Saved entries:
══════════
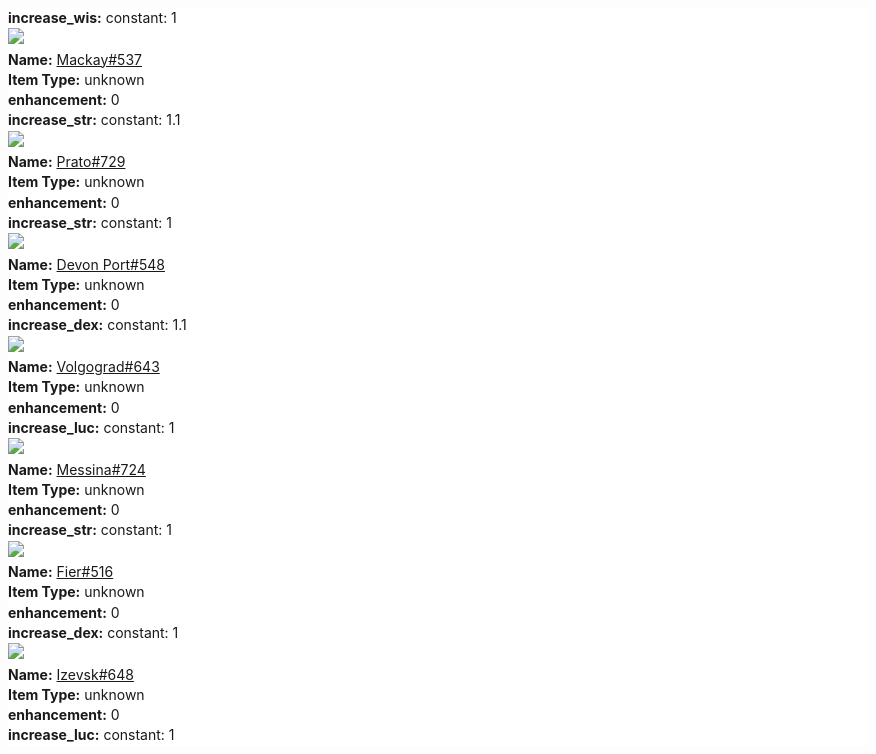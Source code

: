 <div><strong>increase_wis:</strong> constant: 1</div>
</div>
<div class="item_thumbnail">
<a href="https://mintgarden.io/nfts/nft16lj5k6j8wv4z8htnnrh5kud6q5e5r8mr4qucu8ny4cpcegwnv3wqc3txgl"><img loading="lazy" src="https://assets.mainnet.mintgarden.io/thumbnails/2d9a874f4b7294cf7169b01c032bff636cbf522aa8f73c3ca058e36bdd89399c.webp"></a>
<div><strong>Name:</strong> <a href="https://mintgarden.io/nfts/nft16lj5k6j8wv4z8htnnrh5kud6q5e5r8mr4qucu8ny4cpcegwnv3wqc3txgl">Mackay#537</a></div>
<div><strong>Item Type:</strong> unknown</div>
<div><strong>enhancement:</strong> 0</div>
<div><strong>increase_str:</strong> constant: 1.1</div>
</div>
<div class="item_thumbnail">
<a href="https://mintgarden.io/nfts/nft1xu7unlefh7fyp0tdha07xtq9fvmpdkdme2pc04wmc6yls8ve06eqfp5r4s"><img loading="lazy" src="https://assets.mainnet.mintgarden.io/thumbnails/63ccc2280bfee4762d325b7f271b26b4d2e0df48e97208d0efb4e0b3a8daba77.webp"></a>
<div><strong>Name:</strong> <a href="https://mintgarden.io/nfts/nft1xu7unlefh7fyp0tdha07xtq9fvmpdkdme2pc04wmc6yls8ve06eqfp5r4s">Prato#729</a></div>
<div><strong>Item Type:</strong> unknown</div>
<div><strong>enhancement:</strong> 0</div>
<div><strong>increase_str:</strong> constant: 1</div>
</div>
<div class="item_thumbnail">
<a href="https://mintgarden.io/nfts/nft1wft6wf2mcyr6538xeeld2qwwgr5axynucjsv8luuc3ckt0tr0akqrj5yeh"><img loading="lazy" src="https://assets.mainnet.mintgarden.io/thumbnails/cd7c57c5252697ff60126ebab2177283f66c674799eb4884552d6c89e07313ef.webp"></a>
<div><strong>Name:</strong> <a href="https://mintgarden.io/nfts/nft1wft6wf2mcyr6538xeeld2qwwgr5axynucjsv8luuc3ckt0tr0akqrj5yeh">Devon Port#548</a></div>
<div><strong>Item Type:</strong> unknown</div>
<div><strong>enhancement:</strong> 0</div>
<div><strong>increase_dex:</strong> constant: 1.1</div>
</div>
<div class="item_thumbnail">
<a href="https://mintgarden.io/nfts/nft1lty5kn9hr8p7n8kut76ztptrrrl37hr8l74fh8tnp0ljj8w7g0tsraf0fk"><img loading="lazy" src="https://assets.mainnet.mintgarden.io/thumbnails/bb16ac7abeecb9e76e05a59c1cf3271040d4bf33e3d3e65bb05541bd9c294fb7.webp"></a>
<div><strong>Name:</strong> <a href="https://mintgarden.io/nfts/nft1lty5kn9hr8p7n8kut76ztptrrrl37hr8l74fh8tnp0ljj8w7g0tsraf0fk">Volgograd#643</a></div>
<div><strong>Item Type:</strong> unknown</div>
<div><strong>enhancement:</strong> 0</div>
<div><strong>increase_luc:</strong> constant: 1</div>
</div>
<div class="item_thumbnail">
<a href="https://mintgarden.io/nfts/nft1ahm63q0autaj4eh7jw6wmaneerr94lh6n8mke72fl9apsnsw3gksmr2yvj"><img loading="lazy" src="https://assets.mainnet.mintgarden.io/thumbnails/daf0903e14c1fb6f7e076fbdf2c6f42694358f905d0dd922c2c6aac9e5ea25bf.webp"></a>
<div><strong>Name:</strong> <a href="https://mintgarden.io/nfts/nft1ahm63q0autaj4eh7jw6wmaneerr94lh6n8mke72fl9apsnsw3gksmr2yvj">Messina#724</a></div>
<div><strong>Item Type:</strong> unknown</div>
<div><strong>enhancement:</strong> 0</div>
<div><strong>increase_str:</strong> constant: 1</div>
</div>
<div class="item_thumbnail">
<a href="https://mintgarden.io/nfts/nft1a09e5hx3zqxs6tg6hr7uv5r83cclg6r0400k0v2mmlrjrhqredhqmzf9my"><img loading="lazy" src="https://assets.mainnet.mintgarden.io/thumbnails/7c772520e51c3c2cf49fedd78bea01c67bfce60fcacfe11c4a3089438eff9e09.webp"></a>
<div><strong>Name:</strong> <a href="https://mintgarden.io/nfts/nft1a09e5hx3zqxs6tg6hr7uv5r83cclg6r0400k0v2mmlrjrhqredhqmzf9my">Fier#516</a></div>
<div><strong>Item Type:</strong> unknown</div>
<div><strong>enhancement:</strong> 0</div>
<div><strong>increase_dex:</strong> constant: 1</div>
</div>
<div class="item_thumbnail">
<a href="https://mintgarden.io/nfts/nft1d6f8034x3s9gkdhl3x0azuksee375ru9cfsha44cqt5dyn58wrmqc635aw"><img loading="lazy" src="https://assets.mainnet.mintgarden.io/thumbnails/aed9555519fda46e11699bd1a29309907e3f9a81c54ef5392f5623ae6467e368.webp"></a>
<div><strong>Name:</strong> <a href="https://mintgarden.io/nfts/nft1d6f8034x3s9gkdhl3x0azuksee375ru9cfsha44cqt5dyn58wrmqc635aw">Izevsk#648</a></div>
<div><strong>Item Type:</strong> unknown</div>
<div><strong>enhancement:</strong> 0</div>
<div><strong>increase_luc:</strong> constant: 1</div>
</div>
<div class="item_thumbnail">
══════════
| Work request |
Select all lines with the word "constant" from the entries above.

| Output for this task |
: <div><strong>increase_wis:</strong> constant: 1</div>
<div><strong>increase_str:</strong> constant: 1.1</div>
<div><strong>increase_str:</strong> constant: 1</div>
<div><strong>increase_dex:</strong> constant: 1.1</div>
<div><strong>increase_luc:</strong> constant: 1</div>
<div><strong>increase_str:</strong> constant: 1</div>
<div><strong>increase_dex:</strong> constant: 1</div>
<div><strong>increase_luc:</strong> constant: 1</div>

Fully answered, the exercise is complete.